[SUPPLIED MATERIAL Boundary: Start]

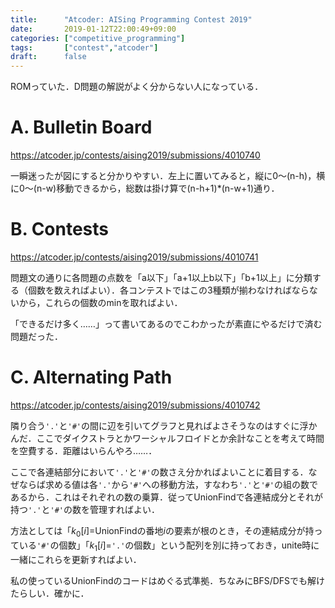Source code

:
 ```yaml
---
title:      "Atcoder: AISing Programming Contest 2019"
date:       2019-01-12T22:00:49+09:00
categories: ["competitive_programming"]
tags:       ["contest","atcoder"]
draft:      false
---
```


ROMっていた．D問題の解説がよく分からない人になっている．

<!--more-->

# A. Bulletin Board

https://atcoder.jp/contests/aising2019/submissions/4010740

一瞬迷ったが図にすると分かりやすい．左上に置いてみると，縦に0～(n-h)，横に0～(n-w)移動できるから，総数は掛け算で(n-h+1)*(n-w+1)通り．

# B. Contests

https://atcoder.jp/contests/aising2019/submissions/4010741

問題文の通りに各問題の点数を「a以下」「a+1以上b以下」「b+1以上」に分類する（個数を数えればよい）．各コンテストではこの3種類が揃わなければならないから，これらの個数のminを取ればよい．

「できるだけ多く……」って書いてあるのでこわかったが素直にやるだけで済む問題だった．

# C. Alternating Path

https://atcoder.jp/contests/aising2019/submissions/4010742

隣り合う`'.'`と`'#'`の間に辺を引いてグラフと見ればよさそうなのはすぐに浮かんだ．ここでダイクストラとかワーシャルフロイドとか余計なことを考えて時間を空費する．距離はいらんやろ……．

ここで各連結部分において`'.'`と`'#'`の数さえ分かればよいことに着目する．なぜならば求める値は各`'.'`から`'#'`への移動方法，すなわち`'.'`と`'#'`の組の数であるから．これはそれぞれの数の乗算．従ってUnionFindで各連結成分とそれが持つ`'.'`と`'#'`の数を管理すればよい．

方法としては「$k_0[i]$=UnionFindの番地$i$の要素が根のとき，その連結成分が持っている`'#'`の個数」「$k_1[i]$=`'.'`の個数」という配列を別に持っておき，unite時に一緒にこれらを更新すればよい．

私の使っているUnionFindのコードはめぐる式準拠．ちなみにBFS/DFSでも解けたらしい．確かに．

<!-- # D. Nearest Card Game

500点問題だしDが解けたら参加しようなどと思ったものの……．高橋君／青木君が取るマスをそれぞれ`T`,`A`とするとxの位置次第で`AATTT`や`TATAT`などのパターンになることは浮かんだが．

## 解説

コンテスト中に書いた実験コードで色々実験してみると， -->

[SUPPLIED MATERIAL Boundary: End]

▶ **WORK TO COMPLETE**
The answer must be the line containing "方法としては「$k_0[i]" and every line after it to the end of the data, exactly as written.

▶ **SOLUTION**
方法としては「$k_0[i]$=UnionFindの番地$i$の要素が根のとき，その連結成分が持っている`'#'`の個数」「$k_1[i]$=`'.'`の個数」という配列を別に持っておき，unite時に一緒にこれらを更新すればよい．

私の使っているUnionFindのコードはめぐる式準拠．ちなみにBFS/DFSでも解けたらしい．確かに．

<!-- # D. Nearest Card Game

500点問題だしDが解けたら参加しようなどと思ったものの……．高橋君／青木君が取るマスをそれぞれ`T`,`A`とするとxの位置次第で`AATTT`や`TATAT`などのパターンになることは浮かんだが．

## 解説

コンテスト中に書いた実験コードで色々実験してみると， -->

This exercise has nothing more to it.